I grinned. “No, I mean Fox.”

Her chin came up. “I think you’re confused, Carmichael.”

“And I think you’re in denial, Black.” I threw her a wink, so she wouldn’t slaughter me dead.

Kincaid just rolled her eyes at me. “Go get your girl,” she muttered before taking off herself.

For once, shit was working in my favor because it was Tuesday, and I knew it was a slow day for Sutton. Normally, she stayed home and did her laundry and shopped a bit. There was no reason for me not to think she’d be home right now. Granted, she could be shopping, but I doubted it. By this time of the day, she was already planning dinner for her and Delta.

I tried not to grimace as I opened my car door. I didn’t necessarily want an audience for our showdown, but I wasn’t too worried about Delta. As far as I knew, she wasn’t the meddling sort, so I could see her letting me and Sutton work our shit out.

I hoped.

While I didn’t need the cops called on me, Kincaid was right. It was time to show Sutton Hadley who she was fucking with. The perfect scenario would be for Sutton to just forgive me-secrets and all-but I knew it wasn’t going to be that easy. I also knew that I’d marry her if that’s what it took to have it all. I was already in love with her, so in my eyes, marriage was inevitable. Since that was the endgame, what difference did it make if we married now or later?

She’d have to love you back for that to work, moron.

Starting my car, my mind was already shopping for diamond rings.

Chapter 28

Sutton~

It wasn’t that I was begrudging Delta her happiness, but ever since she and Malcolm exchanged those three little words Sunday night after we’d gotten back in town, she’s been at his place every night. While I was super happy for her, cooking for one sucked. I always cooked for the two of us, storing her portion away if she wasn’t home. The food never went to waste.

I let out a sigh as I finished my sad ham sandwich.

Or maybe I was just sad.

Either way, today was not one of my best days. It didn’t help that Kincaid’s voice just wouldn’t leave my head. What she had suggested was pretty much to put complete blind faith in a guy who…well, I didn’t know what. However, who in the hell dated a guy-willingly-knowing that he had secrets that he couldn’t or wouldn’t share with you?

Nobody, that’s who.

We didn’t have that kind of foundation. Sure, those two weeks together had felt like…somethingmore,but so did every time Ross touched me or was near. Yeah, I might be completely batshit crazy in love with him, but I still had a functioning brain. Plus, even though I knew it was unfair to compare, I couldn’t just ignore the deadly ramifications that came with dark secrets.

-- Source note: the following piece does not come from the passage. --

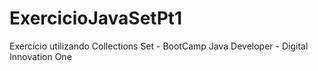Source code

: # ExercicioJavaSetPt1
Exercício utilizando Collections Set - BootCamp Java Developer - Digital Innovation One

A knock at the door snapped me out of my unhealthy trip down memory lane. Taking a quick drink of water, I threw my napkin full of sandwich crumbs in the trash, then rushed to go answer the door. If it was Delta looking for some home cooking, she was shit out of luck.

Peeking through the peephole, it wasn’t Delta.

It was Ross.

It was Ross, and I hated the part of me that was happy that he was here. At the end of it all, wasn’t that what all girls wanted? We wanted the boy to chase us. We wanted him to put in the effort. We wanted to feel important and like we mattered. We wanted to push him away to see if we were worth the fight. Guys were always saying the prettiest things to get in our pants, so it wasn’t about their words. It was about their actions.

Were we really worth the fight?

Taking a deep breath, I opened the door, and I honestly had no idea if I was doing the right thing. My heart was ready to weep, but my mind kept reminding me of my mother.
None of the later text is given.